What happens when you get where you think you want to be, only to realize it is not the right place...or you find yourself compromising your values or passions to succeed in a new more senior position? If you are a leader and have not experienced something similar, hold on to your boots, you probably will. Is the school of hard knocks the only option? Many of us have a graduate degree in learning from failure, which is OK. As John Maxwell says, “success stands on top of a pile of failures”.
Although I have not found a way to eliminate mistakes (and frankly do not think we would ever want to, as it a good teacher) I do believe there is a way to help leaders navigate through moves and decisions that maybe less painful. The “new” title given to this sort of awareness is authentic leadership. Often, leaders, through years of experience develop this but it has not been defined with a name until recently. The book , “True North” by Bill George and summarizes what I had been personally striving for as a leader. Throughout the last few years, I have engaged in much of what I have learned through this process as well as coaching others to their own personal authentic leadership style. If you have read the book, you will notice some of George’s passion threaded throughout this article. We have tried for many years to develop the perfect model for leadership but the truth is, leaders come in all shapes and sizes. That is because we are all different and bring our own set of experiences, personalities and passions into our leadership.
Certainly, we can learn from other’s experiences but we cannot live through and lead through another’s experiences. In the book titled “The Enemy Called Average” was the quote, “we are all born originals but most die carbon copies”. Others can mentor and influence your authentic leadership style but only you can determine what it is. There is only one you with your personality inspired by you unique set of life experiences. Although there may be other people like you, only you have lived your life.
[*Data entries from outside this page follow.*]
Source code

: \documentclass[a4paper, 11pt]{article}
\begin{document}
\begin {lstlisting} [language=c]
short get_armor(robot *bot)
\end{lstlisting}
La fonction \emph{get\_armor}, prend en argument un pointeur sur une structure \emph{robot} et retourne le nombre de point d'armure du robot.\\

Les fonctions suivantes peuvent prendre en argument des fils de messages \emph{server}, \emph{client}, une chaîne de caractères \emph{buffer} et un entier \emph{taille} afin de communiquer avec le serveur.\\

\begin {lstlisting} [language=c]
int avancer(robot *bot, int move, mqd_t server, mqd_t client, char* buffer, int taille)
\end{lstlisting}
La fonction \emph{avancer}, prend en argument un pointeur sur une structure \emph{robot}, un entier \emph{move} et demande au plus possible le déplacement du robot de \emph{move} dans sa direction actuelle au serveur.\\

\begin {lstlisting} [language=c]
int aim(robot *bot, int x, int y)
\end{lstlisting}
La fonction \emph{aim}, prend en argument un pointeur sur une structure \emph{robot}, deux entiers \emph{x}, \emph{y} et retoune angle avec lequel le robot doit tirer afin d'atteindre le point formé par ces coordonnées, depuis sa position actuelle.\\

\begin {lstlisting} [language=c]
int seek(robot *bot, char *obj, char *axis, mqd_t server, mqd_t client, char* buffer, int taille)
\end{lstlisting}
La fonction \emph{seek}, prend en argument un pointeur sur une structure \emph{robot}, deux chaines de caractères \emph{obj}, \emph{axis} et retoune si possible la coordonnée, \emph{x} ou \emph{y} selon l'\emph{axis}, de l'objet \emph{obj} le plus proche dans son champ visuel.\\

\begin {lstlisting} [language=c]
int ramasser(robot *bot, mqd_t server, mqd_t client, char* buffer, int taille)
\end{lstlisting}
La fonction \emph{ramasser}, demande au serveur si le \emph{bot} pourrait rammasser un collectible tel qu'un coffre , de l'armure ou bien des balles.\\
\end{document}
A leader can develop their authentic leadership by focusing on seven areas: self awareness, personal values, balancing extrinsic and intrinsic motivations, developing a trustworthy support team, staying grounded, integrating life and empowering others to lead.
Being self aware is not as easy as it may appear. Self awareness is birthed out of one’s own life story and how their story affects their leadership. Often leaders do not tap into this goldmine of discovery. They may not go through this process for several reasons. Some of these reasons may include: not knowing how, lack of understanding in the value of their life story, it is too painful or they are unwilling to invest the time. This journey is worth the investment however. A study from Stanford Graduate School of Business’s Advisory Council recommended self awareness as the most important capability for leader’s to develop. Learning your authentic leadership will require not only honesty but also courage. The process can begin in through different areas of self discovery such as: writing out your story and listening to feedback to more formal methods such as: 360 profiles, personality profiles, strength finder and emotional intelligence.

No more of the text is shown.